**Exercise brief**
Among the entries below, copy every line that carries the word "Considérons".

**Data excerpts**
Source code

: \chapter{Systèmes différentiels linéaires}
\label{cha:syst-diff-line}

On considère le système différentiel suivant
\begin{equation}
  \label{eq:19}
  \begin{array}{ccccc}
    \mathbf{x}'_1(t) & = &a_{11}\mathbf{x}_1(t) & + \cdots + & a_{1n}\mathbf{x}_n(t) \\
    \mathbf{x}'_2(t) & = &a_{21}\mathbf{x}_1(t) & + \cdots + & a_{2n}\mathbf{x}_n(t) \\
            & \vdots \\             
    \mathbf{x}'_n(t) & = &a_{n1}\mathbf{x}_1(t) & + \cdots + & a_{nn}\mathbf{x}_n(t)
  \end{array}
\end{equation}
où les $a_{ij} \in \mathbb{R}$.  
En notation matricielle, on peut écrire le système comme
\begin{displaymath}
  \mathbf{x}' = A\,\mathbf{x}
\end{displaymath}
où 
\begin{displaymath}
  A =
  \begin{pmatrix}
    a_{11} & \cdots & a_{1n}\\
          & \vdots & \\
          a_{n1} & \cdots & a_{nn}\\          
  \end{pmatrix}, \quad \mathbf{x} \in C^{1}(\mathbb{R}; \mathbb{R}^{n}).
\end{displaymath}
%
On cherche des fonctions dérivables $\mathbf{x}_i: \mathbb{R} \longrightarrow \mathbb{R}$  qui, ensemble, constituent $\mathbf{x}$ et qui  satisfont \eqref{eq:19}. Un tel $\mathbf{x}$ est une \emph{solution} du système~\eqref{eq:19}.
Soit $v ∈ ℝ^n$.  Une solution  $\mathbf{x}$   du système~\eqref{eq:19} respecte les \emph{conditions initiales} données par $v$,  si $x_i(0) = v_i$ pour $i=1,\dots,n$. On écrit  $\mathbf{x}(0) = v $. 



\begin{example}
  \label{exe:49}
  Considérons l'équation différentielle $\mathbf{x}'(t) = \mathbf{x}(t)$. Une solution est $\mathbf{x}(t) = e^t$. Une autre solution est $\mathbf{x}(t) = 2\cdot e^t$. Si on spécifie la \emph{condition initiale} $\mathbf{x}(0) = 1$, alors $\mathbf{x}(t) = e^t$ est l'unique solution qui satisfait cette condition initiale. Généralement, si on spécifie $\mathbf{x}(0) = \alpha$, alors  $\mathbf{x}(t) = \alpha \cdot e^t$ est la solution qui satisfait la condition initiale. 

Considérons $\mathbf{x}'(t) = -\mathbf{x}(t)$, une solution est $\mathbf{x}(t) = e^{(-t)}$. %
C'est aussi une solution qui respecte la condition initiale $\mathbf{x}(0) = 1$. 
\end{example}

**Solution to the problem**
  Considérons l'équation différentielle $\mathbf{x}'(t) = \mathbf{x}(t)$. Une solution est $\mathbf{x}(t) = e^t$. Une autre solution est $\mathbf{x}(t) = 2\cdot e^t$. Si on spécifie la \emph{condition initiale} $\mathbf{x}(0) = 1$, alors $\mathbf{x}(t) = e^t$ est l'unique solution qui satisfait cette condition initiale. Généralement, si on spécifie $\mathbf{x}(0) = \alpha$, alors  $\mathbf{x}(t) = \alpha \cdot e^t$ est la solution qui satisfait la condition initiale. 
Considérons $\mathbf{x}'(t) = -\mathbf{x}(t)$, une solution est $\mathbf{x}(t) = e^{(-t)}$. %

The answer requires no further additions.